Failure to Secure Hazardous Chemicals and Implement Fall Prevention Interventions
Penalty
Summary
The facility failed to secure hazardous cleaning chemicals in a locked area, leaving disinfectant bleach wipes and a Clorox spray bottle accessible in an unsecured cabinet on the 300 Hall. These chemicals were labeled with warnings indicating they were hazardous to humans and should be kept out of reach of children. Eight cognitively impaired, independently mobile residents had access to this area. Staff interviews confirmed that facility policy required chemicals to be locked up, but this was not followed at the time of observation. A resident with severe cognitive impairment, chronic kidney disease, emphysema, muscle weakness, and a history of falls experienced a non-injury fall during a transfer. Staff failed to lock the brakes on the resident's wheelchair before attempting the transfer, causing the wheelchair to move and resulting in the resident being assisted to the ground. The care plan for this resident required staff to lock wheelchair brakes before transfers, and staff had been educated on this procedure, but it was not followed during the incident.

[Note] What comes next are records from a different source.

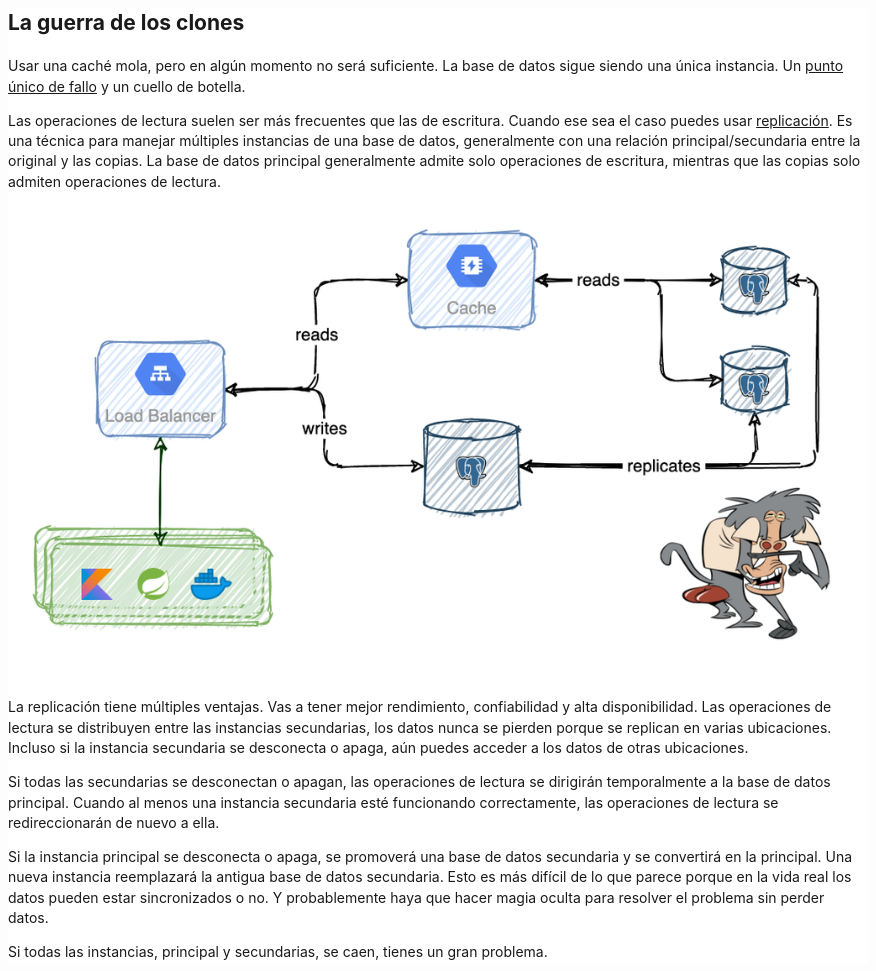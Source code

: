 ## La guerra de los clones

Usar una caché mola, pero en algún momento no será suficiente. La base de datos sigue siendo una única instancia. Un [punto único de fallo](https://es.wikipedia.org/wiki/Single_point_of_failure) y un cuello de botella.

Las operaciones de lectura suelen ser más frecuentes que las de escritura. Cuando ese sea el caso puedes usar [replicación](https://es.wikipedia.org/wiki/Replicaci%C3%B3n_(inform%C3%A1tica)). Es una técnica para manejar múltiples instancias de una base de datos, generalmente con una relación principal/secundaria entre la original y las copias. La base de datos principal generalmente admite solo operaciones de escritura, mientras que las copias solo admiten operaciones de lectura.

![](/images/system_design_db_replication.png)

La replicación tiene múltiples ventajas. Vas a tener mejor rendimiento, confiabilidad y alta disponibilidad. Las operaciones de lectura se distribuyen entre las instancias secundarias, los datos nunca se pierden porque se replican en varias ubicaciones. Incluso si la instancia secundaria se desconecta o apaga, aún puedes acceder a los datos de otras ubicaciones.

Si todas las secundarias se desconectan o apagan, las operaciones de lectura se dirigirán temporalmente a la base de datos principal. Cuando al menos una instancia secundaria esté funcionando correctamente, las operaciones de lectura se redireccionarán de nuevo a ella.

Si la instancia principal se desconecta o apaga, se promoverá una base de datos secundaria y se convertirá en la principal. Una nueva instancia reemplazará la antigua base de datos secundaria. Esto es más difícil de lo que parece porque en la vida real los datos pueden estar sincronizados o no. Y probablemente haya que hacer magia oculta para resolver el problema sin perder datos.

Si todas las instancias, principal y secundarias, se caen, tienes un gran problema.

Another resident with diabetes, renal failure, cognitive impairment, and a history of falls was observed sitting in a recliner with their call light and personal items out of reach, contrary to the care plan interventions. The care plan specified that the call light and needed items should be within reach and that staff should encourage the resident to call for assistance. Staff interviews confirmed that it was everyone's responsibility to ensure fall interventions were in place as care planned, but these interventions were not implemented at the time of observation.